## [Records from a data collection]
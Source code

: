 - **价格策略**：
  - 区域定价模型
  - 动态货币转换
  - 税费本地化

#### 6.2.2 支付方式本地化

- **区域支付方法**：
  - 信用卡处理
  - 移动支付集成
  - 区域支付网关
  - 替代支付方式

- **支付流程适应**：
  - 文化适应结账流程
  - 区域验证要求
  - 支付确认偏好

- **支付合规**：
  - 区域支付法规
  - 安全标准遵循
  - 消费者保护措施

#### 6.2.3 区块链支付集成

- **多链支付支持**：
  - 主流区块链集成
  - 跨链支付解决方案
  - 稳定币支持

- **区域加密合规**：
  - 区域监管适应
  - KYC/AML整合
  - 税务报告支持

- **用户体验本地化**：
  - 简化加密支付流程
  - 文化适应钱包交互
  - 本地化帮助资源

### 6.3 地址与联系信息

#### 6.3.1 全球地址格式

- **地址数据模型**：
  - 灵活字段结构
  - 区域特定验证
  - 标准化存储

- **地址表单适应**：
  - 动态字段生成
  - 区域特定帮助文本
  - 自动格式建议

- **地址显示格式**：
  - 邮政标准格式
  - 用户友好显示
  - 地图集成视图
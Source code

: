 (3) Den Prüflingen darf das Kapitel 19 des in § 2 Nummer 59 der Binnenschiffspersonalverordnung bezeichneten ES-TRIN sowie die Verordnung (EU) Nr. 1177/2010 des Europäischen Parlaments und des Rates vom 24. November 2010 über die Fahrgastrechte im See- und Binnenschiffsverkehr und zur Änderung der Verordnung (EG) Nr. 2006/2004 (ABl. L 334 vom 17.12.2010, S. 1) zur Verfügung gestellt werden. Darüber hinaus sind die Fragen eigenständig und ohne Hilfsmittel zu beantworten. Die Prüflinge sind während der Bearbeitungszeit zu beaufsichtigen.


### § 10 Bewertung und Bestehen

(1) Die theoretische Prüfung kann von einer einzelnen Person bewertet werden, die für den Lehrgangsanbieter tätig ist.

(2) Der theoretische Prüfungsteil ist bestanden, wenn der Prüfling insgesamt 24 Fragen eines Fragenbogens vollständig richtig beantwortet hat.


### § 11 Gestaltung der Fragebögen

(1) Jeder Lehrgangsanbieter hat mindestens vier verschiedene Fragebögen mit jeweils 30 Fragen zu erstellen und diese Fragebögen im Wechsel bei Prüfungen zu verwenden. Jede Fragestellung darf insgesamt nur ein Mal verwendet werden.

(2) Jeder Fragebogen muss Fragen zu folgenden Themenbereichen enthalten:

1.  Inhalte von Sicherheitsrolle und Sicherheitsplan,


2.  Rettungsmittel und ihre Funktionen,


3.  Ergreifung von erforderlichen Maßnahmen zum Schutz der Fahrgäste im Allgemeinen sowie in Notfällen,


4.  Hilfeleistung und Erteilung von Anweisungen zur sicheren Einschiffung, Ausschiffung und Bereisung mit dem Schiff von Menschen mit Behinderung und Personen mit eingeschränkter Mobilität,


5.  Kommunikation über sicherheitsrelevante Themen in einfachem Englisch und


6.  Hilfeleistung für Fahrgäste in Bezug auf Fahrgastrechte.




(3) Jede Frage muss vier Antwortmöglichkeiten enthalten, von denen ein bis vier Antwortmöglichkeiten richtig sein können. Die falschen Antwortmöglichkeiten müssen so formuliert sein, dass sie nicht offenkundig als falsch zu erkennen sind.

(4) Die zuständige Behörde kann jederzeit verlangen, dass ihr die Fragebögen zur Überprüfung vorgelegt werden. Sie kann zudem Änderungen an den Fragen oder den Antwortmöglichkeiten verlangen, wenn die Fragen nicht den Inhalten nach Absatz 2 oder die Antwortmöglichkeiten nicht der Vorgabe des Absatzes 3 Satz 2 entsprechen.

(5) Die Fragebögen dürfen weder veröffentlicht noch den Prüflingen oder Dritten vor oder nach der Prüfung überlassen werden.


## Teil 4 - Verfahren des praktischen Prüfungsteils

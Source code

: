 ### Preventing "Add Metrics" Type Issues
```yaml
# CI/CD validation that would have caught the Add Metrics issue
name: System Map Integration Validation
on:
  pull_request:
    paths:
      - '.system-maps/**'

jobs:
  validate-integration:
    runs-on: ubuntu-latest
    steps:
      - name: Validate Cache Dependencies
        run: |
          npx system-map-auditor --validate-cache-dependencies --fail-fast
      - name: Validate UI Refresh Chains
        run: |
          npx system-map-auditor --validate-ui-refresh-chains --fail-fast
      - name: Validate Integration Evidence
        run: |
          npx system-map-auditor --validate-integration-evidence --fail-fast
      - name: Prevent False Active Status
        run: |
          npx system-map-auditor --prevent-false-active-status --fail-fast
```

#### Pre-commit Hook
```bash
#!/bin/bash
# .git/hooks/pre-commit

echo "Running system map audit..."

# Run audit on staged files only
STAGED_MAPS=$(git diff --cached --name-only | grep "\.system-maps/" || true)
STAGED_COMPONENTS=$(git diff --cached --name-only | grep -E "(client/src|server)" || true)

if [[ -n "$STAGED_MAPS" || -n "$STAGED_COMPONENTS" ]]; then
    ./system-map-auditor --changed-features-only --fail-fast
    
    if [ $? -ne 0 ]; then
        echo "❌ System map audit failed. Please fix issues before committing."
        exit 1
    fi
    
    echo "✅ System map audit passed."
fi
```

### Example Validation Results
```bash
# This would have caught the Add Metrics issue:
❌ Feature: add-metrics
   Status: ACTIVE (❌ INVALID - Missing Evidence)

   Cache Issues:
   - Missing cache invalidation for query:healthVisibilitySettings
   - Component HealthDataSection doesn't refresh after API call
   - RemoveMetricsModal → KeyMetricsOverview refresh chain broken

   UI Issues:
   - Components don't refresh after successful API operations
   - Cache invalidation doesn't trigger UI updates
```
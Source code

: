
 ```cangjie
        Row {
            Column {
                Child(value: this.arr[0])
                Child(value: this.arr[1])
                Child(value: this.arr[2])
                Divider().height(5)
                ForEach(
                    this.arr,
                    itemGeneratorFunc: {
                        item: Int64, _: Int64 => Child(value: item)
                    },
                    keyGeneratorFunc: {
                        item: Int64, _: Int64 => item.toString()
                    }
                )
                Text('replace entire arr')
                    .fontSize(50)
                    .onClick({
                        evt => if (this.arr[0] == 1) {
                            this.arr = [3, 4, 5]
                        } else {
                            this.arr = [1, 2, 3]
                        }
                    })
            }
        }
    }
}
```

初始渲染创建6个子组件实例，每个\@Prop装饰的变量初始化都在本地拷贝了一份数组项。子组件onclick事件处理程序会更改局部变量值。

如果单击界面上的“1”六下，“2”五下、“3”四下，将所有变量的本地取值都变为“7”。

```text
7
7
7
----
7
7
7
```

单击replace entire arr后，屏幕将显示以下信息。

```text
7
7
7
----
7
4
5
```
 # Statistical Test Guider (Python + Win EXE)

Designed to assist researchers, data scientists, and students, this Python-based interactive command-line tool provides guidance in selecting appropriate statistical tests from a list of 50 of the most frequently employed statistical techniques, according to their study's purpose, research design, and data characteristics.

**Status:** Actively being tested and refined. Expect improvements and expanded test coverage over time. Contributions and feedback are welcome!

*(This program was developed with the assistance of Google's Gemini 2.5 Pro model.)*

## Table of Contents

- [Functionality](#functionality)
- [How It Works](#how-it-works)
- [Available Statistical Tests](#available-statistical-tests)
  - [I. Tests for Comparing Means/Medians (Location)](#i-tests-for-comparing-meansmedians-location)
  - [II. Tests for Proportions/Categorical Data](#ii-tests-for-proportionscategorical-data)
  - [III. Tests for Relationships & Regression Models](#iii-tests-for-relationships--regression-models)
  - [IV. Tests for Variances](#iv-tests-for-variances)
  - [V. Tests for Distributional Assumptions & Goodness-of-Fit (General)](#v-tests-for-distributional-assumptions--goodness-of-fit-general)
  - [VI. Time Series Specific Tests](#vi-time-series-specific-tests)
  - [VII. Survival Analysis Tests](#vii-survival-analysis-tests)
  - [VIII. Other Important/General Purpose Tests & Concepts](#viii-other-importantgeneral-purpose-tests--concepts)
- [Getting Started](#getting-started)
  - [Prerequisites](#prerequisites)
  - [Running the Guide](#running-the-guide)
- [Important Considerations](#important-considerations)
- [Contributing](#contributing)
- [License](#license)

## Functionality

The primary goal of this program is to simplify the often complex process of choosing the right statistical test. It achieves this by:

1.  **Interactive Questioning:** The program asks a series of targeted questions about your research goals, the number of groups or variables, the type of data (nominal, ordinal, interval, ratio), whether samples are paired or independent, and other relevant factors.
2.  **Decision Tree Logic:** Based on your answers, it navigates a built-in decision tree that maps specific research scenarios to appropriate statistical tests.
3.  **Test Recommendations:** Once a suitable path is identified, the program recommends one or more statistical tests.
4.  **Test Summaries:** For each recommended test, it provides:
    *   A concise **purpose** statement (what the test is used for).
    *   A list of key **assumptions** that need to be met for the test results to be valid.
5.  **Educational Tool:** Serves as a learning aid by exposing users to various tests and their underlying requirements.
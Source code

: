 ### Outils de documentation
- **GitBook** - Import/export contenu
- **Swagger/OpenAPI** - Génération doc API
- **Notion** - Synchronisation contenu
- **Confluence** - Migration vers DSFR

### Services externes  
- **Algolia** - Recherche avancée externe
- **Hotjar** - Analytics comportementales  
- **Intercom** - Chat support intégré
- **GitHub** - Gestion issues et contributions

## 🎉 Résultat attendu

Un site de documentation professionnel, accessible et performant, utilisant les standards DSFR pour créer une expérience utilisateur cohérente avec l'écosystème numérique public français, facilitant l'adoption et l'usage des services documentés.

## [WORK INSTRUCTION]
Respond with the number of lines in the entries that include the string "vier", and nothing besides.

## [TASK SOLUTION]
2